Uno espera del Fondo Monetario Internacional (FMI) noticias dramáticas sobre el recorrido económico, o en su defecto repuntes milimétricos del crecimiento, pero en ningún caso la presunta comisión de tres delitos sexuales por su director gerente, el socialista Dominique Strauss-Kahn, conocido por DSK y por su capacidad ilimitada para curiosear en el sexo femenino. La insatisfacción del deseo del llamado a ser aspirante a la presidencia de Francia se ha concentrado en el hotel Sofitel, en el 44 del oeste de Manhattan, donde, según el relato acusatorio, abordó a una camarera con el supuesto interés de abusar sexualmente de ella. ¿Puede estar el futuro de la crisis en manos de un ser desequilibrado por el sexo?, se preguntan ya en los corrillos que esperan el achicharramiento político del contrincante de Sarkozy, y también entre los ciudadanos que aspiran al detergente capaz de limpiar, de una vez por todas, las bacterias malignas que se han instalado en el desarrollo económico de los países de segunda o tercera velocidad de la UE.

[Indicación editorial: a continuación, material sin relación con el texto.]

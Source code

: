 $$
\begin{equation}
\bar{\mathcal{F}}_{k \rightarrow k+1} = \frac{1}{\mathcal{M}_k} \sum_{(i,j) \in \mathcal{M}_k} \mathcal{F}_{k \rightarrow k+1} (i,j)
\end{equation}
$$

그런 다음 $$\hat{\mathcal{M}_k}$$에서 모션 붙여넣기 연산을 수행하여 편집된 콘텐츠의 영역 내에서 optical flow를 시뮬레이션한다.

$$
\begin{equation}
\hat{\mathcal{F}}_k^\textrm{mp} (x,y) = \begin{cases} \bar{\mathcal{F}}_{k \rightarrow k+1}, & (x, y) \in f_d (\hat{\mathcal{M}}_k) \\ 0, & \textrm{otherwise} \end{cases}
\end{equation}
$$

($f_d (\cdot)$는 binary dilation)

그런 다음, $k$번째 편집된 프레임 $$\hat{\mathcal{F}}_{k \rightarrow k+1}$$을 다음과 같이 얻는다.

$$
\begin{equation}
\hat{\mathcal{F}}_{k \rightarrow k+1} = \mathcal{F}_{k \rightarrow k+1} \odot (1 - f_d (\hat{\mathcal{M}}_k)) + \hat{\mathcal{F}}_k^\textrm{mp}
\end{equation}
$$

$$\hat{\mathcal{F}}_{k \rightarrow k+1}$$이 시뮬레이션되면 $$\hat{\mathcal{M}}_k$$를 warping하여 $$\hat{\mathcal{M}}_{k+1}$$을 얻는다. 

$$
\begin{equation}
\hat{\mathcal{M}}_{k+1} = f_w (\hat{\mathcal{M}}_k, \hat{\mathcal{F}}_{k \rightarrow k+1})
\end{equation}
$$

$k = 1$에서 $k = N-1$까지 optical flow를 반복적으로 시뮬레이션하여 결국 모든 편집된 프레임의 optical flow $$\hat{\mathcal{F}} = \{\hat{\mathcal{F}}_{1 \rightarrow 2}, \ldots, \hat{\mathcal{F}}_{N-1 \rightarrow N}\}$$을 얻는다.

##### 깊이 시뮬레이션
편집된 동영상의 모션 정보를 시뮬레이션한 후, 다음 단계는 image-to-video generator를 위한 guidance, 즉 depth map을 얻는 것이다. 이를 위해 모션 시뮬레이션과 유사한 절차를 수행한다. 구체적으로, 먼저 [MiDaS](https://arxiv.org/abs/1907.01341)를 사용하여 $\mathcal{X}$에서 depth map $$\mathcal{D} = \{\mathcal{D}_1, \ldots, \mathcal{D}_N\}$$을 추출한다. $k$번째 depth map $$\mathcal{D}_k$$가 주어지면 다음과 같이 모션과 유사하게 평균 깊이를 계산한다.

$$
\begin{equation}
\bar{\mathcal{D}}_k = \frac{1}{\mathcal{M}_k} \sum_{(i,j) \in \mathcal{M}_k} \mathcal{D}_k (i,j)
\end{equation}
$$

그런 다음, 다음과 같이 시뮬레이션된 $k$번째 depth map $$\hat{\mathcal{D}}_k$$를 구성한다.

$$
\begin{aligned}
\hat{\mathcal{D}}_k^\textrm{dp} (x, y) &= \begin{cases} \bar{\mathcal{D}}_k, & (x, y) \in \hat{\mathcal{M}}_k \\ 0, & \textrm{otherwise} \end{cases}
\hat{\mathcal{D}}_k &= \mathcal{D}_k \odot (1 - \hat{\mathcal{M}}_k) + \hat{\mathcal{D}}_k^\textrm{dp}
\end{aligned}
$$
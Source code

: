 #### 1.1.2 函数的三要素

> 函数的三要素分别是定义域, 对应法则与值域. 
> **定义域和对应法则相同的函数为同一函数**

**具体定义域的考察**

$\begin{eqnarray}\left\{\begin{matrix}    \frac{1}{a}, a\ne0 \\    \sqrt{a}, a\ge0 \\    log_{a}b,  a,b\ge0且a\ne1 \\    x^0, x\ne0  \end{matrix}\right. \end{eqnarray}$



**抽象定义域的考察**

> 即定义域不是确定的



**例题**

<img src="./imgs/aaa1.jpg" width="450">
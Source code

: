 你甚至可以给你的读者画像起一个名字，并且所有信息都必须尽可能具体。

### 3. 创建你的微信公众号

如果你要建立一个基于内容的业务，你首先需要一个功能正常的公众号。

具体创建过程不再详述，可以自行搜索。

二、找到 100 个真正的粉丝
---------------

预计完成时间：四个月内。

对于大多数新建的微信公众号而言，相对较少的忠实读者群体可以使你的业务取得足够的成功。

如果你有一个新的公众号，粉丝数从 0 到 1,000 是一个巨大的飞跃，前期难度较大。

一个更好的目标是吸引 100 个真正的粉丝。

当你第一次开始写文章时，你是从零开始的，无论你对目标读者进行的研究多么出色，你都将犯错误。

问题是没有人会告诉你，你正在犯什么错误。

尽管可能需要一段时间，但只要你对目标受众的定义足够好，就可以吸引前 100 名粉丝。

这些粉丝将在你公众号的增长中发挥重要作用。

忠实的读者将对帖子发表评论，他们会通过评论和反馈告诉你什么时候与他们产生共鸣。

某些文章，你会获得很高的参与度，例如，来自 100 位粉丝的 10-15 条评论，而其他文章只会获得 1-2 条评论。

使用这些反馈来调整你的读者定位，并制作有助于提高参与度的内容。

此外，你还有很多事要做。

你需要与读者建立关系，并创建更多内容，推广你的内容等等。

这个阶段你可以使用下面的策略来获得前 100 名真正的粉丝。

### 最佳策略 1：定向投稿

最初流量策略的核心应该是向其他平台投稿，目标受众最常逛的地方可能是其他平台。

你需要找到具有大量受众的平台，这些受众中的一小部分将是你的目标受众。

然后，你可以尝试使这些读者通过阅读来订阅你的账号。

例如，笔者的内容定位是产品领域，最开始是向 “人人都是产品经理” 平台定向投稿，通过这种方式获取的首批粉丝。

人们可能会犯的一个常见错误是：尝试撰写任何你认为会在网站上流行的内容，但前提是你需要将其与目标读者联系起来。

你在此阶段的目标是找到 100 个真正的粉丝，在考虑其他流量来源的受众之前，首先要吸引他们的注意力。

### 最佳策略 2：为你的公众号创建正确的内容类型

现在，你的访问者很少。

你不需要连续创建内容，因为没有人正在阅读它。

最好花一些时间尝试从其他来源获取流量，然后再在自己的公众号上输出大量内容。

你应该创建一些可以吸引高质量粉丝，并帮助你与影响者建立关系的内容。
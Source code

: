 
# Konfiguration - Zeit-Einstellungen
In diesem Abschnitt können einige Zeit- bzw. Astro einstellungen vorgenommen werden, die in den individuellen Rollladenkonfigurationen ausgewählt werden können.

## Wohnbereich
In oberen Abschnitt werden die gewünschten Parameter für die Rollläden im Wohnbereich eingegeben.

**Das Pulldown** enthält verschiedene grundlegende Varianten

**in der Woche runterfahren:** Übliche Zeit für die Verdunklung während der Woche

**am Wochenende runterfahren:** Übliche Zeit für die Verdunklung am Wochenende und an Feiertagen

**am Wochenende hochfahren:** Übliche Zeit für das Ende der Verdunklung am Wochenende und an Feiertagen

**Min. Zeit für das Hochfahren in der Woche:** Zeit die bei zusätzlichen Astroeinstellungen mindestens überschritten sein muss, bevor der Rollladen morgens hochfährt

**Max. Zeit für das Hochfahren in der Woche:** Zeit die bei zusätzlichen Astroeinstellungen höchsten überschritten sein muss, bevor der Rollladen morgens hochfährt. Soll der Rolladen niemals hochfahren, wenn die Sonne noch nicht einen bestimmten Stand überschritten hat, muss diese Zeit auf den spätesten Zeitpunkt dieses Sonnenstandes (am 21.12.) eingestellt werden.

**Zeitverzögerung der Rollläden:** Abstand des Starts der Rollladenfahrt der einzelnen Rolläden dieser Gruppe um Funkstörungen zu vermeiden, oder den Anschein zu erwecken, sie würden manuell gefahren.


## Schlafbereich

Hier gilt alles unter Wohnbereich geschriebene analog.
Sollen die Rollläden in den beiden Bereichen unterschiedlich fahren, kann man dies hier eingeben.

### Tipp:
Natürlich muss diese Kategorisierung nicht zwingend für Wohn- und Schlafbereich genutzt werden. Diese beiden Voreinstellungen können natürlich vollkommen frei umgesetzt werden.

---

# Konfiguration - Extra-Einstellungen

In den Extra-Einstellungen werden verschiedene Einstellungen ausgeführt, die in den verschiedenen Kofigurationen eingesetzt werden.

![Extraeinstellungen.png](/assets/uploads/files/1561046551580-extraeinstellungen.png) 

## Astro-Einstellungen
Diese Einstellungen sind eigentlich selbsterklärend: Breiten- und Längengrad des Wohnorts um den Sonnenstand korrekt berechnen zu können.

El brillante DSK tiene asignado una pegatina imborrable, no delictiva: enfatizar a la mujeres, que diría un psicólogo argentino. En 2008, en el FMI, sufría una investigación por presunta utilización de su responsabilidad directiva para mantener relaciones con una empleada de la institución. Fue exonerado tras pedir disculpas y recibió el perdón de su esposa, periodista y rica heredera. Ella y sus colaboradores hacen lo indecible para no poner a la vista de tan prometedora carrera un cuerpo que pueda destruir tantas ilusiones: las encuestas francesas lo situaban (difícil ahora hacer el recuento de consecuencias tras el escándalo del Sofitel) como el oponente aventajado frente al marido de Carla Bruni. Pero a veces resulta imposible que la red salvadora alcance los desahogos de alcoba de un político que, al igual que cualquier viajante, se manifiesta por lo impredecible en geografías ajenas y anónimas. Cuenta la leyenda, o más bien el libro Los secretos de un presidenciable, firmado por el seudónimo Cassandra (¿una venganza? ¿un panfleto?), que hasta el mismo Sarkozy le dijo un día a DSK que no se metiese en un ascensor con una becaria, pues los franceses, subrayó el también mujeriego, no perdonan escándalos, sean presuntos o inventados.

El acontecimiento que podría truncar la carrera del mirlo blanco de los socialistas gabachos es, sin lugar a dudas, un magnífico medidor para saber hasta qué punto el amarillismo sexual afecta de forma definitiva a la proyección política de una estela. Si la economía no estuviese en crisis, el presunto desfogue de DSK entraría con más calma en la escena internacional y con menos alarma social. Pero no es el caso. Igual que ocurre con los pelotazos, despropósitos bancarios y enriquecimientos con efectos colaterales, la base social no perdona una: hasta la vida privada del animal político debe responder escrupulosamente al objetivo que se le asignó, pagado con un sueldo que le permite, como menos, un tratamiento de desintoxicación al estilo Tiger Woods, que reconoció que necesitaba terapia para su incontinencia sexual. Los perfiles trascendentales acabados entre las sábanas o los despachos han sido demasiados, aunque casi siempre sale victorioso el pragmatismo frente al ostracismo. Un caso apoteósico fue el del demócrata Clinton, perseguido durante su presidencia de los EE UU por el rastro de semen que dejó sobre el traje de la becaria Lewinsky. DSK podría terminar en la hoguera, o recibir la clemencia de los que tienen claros los porcentajes de su estilo, aunque también podría ser él una víctima. Ahora falta el relato de la camarera.